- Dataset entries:
..........

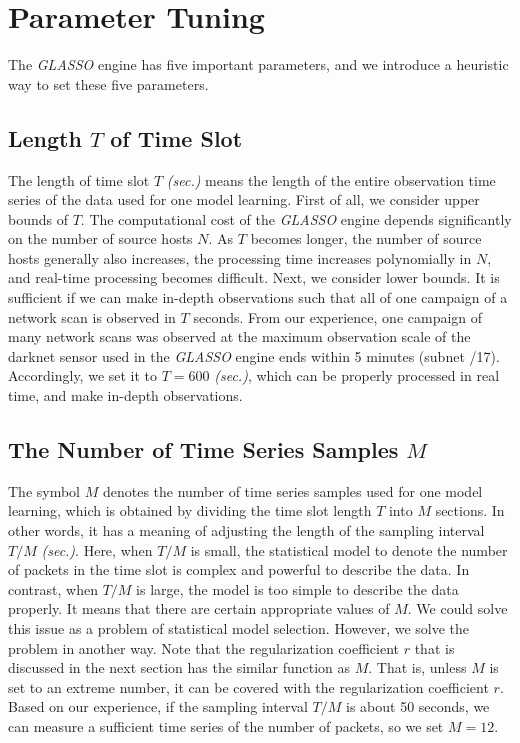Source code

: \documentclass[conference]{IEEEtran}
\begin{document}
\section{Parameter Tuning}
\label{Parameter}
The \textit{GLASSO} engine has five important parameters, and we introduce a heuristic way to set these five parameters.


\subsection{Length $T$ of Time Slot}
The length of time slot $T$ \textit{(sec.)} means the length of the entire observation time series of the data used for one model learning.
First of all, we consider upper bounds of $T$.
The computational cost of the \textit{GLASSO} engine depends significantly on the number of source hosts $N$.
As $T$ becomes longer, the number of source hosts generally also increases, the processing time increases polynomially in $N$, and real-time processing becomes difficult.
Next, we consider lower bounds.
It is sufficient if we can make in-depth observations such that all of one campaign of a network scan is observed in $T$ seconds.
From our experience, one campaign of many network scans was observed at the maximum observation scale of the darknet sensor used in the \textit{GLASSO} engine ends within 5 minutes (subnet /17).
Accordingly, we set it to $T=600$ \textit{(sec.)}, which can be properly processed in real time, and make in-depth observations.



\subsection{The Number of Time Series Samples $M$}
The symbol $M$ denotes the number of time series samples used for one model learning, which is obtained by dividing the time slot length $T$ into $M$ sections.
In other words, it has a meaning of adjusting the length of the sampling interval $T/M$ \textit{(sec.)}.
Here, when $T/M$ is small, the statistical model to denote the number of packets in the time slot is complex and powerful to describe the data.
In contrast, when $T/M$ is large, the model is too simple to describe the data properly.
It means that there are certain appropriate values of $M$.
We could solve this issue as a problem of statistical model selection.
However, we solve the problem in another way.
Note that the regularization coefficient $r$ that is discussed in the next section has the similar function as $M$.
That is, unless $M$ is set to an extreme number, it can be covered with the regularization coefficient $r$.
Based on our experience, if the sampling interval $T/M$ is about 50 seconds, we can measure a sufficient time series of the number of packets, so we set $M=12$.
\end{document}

..........

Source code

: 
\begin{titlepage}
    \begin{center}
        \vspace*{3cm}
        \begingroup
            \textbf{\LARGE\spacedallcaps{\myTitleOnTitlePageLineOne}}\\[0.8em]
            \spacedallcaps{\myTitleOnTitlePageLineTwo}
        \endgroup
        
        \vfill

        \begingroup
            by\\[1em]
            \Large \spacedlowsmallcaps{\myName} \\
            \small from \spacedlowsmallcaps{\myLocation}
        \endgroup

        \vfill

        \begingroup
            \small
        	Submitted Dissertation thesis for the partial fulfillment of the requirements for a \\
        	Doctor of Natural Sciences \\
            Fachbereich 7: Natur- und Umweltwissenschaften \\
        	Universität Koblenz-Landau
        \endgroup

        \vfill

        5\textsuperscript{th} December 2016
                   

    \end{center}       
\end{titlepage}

..........

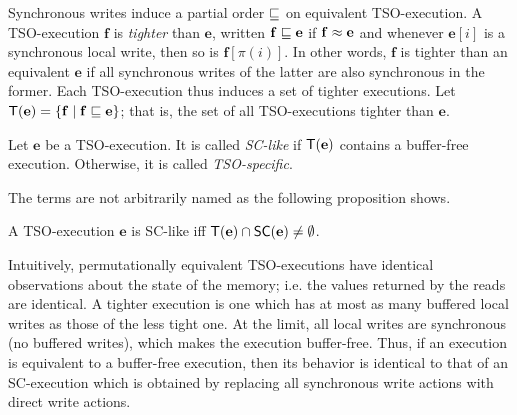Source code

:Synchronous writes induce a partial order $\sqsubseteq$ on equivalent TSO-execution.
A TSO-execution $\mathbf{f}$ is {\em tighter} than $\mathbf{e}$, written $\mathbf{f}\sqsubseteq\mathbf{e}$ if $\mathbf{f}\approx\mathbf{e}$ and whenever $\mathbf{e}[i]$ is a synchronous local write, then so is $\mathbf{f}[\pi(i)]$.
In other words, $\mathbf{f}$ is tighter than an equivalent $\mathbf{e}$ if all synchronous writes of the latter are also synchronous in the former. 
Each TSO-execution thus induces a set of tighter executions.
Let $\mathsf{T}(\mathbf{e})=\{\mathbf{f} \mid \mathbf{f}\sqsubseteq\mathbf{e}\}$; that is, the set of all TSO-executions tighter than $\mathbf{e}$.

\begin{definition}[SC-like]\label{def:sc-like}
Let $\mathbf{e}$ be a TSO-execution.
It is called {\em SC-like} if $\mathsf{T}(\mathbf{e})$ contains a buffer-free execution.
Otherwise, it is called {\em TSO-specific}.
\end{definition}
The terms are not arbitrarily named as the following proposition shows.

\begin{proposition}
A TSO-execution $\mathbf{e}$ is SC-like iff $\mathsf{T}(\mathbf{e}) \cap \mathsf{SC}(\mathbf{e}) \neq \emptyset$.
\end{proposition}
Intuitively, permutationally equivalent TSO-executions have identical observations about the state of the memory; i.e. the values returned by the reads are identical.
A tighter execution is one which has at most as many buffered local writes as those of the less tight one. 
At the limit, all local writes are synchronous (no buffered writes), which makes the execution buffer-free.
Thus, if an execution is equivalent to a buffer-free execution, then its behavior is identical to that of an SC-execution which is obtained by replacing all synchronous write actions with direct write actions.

..........

- What is needed:
In the entries above, locate every line with the word "observations" and copy it.

- Output below:
It is sufficient if we can make in-depth observations such that all of one campaign of a network scan is observed in $T$ seconds.
Accordingly, we set it to $T=600$ \textit{(sec.)}, which can be properly processed in real time, and make in-depth observations.
Intuitively, permutationally equivalent TSO-executions have identical observations about the state of the memory; i.e. the values returned by the reads are identical.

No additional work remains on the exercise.